Started to read this book last week. Only read through 1946 so far. Very interesting book, especially useful for first-generation immigrants who want to learn more detail about the U.S. history in the 20th century.
There are so many historical figures in this book that I didn't really know about, so I kept looking them up while reading.
One very impressive lady was Frances Perkins, FDR's Secretory of Labor from 1933 to 1945. She was the first woman ever appointed to the U.S. cabinet, and was largely responsible for the U.S. adoption of social security, unemployment insurance, the federal minimum wage, and federal laws regulating child labor. A true trailblazer in so many ways. The Department of Labor headquarter building was named after her.
Also learned a bunch about Fiorello La Guardia, the Mayor of NYC from 1934 to 1945. At only 5 feet, 2 inches, he was really energetic and charismatic, and was known as one of the greatest mayors in the U.S. history for giving NYC its modern infrastructure. I feel ashamed for not looking him up earlier even after living in NYC for a number of years.
Another interesting character was Norman Thomas, a Presbyterian minister who was known as a socialist, pacifist, and six-time presidential candidate for the Socialist Party. He was one of the few public figures to oppose internment of Japanese Americans following the attack on Pearl Harbor. It took real courage to advocate for the rights of the Japanese Americans at that time.
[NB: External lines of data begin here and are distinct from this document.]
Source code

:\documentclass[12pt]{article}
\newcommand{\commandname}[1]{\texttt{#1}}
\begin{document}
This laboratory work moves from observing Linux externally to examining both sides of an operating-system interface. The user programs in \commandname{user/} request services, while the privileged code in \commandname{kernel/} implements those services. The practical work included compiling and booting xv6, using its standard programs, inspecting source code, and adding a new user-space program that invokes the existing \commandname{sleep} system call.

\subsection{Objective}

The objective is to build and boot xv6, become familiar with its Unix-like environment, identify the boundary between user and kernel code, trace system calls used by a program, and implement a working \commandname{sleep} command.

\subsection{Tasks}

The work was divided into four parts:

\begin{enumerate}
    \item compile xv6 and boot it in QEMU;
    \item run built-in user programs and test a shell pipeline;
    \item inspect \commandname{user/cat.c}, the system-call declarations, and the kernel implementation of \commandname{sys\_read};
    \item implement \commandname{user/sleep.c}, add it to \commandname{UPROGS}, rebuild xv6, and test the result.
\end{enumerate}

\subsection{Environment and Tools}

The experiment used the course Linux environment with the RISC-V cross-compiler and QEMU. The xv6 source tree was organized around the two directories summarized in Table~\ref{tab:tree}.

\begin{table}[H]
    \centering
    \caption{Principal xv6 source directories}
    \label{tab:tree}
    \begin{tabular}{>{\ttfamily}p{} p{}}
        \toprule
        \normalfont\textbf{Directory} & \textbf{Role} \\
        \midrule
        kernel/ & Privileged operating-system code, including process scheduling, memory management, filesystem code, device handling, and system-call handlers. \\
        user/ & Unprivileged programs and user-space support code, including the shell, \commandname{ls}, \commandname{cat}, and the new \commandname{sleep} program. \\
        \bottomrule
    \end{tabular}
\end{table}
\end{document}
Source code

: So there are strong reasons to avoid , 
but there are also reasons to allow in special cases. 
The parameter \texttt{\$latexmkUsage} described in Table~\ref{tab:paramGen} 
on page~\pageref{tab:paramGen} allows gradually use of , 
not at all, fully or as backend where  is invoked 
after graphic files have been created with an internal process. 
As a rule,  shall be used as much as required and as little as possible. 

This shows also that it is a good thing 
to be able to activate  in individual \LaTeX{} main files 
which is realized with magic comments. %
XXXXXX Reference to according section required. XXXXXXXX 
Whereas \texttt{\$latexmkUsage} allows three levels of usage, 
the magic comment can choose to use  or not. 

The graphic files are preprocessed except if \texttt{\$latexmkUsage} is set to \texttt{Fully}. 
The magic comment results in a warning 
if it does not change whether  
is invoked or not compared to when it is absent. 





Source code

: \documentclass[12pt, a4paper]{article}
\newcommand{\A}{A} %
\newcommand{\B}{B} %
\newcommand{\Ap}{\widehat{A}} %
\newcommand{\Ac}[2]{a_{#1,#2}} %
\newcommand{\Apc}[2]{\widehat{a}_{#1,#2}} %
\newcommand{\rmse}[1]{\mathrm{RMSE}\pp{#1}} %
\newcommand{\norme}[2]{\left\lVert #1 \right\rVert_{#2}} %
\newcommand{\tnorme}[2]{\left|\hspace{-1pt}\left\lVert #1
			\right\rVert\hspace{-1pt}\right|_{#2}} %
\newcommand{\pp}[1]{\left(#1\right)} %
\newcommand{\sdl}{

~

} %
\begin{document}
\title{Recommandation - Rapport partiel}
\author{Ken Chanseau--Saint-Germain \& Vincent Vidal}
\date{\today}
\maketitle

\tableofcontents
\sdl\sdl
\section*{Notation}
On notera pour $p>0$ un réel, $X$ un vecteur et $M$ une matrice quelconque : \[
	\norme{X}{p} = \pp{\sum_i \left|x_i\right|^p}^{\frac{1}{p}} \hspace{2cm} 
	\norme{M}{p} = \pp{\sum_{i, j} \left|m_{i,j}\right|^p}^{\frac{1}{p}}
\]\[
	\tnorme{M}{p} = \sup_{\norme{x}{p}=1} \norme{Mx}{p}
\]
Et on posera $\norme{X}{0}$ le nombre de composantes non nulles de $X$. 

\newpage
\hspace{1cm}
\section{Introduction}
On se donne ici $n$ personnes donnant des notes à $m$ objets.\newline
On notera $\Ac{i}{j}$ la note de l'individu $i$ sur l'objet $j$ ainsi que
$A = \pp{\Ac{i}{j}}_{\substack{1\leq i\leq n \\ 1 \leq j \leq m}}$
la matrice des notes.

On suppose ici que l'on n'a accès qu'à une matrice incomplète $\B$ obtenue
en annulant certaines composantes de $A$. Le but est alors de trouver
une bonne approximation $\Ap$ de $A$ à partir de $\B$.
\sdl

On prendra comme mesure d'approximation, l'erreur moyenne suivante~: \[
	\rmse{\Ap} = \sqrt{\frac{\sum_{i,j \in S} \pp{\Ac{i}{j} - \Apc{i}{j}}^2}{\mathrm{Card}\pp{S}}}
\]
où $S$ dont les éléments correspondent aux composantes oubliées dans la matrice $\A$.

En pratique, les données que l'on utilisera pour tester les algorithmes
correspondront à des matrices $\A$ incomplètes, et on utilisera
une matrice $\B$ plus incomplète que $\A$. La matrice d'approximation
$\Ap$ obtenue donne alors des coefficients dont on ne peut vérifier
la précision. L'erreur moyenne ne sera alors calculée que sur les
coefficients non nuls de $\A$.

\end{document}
The author of this book, William Manchester, was apparently a fan of FDR. Even though I'm far from finishing this book, I'm already very motivated to read a biography of FDR (maybe the one by Jean Smith?), as well as the biography of Churchill that was also written by this authur (The Last Lion). It's unfortunate for me, a slow reader, that all these books are so long. I still haven't finished the Washington and the Hamilton biographies by Ron Chernow.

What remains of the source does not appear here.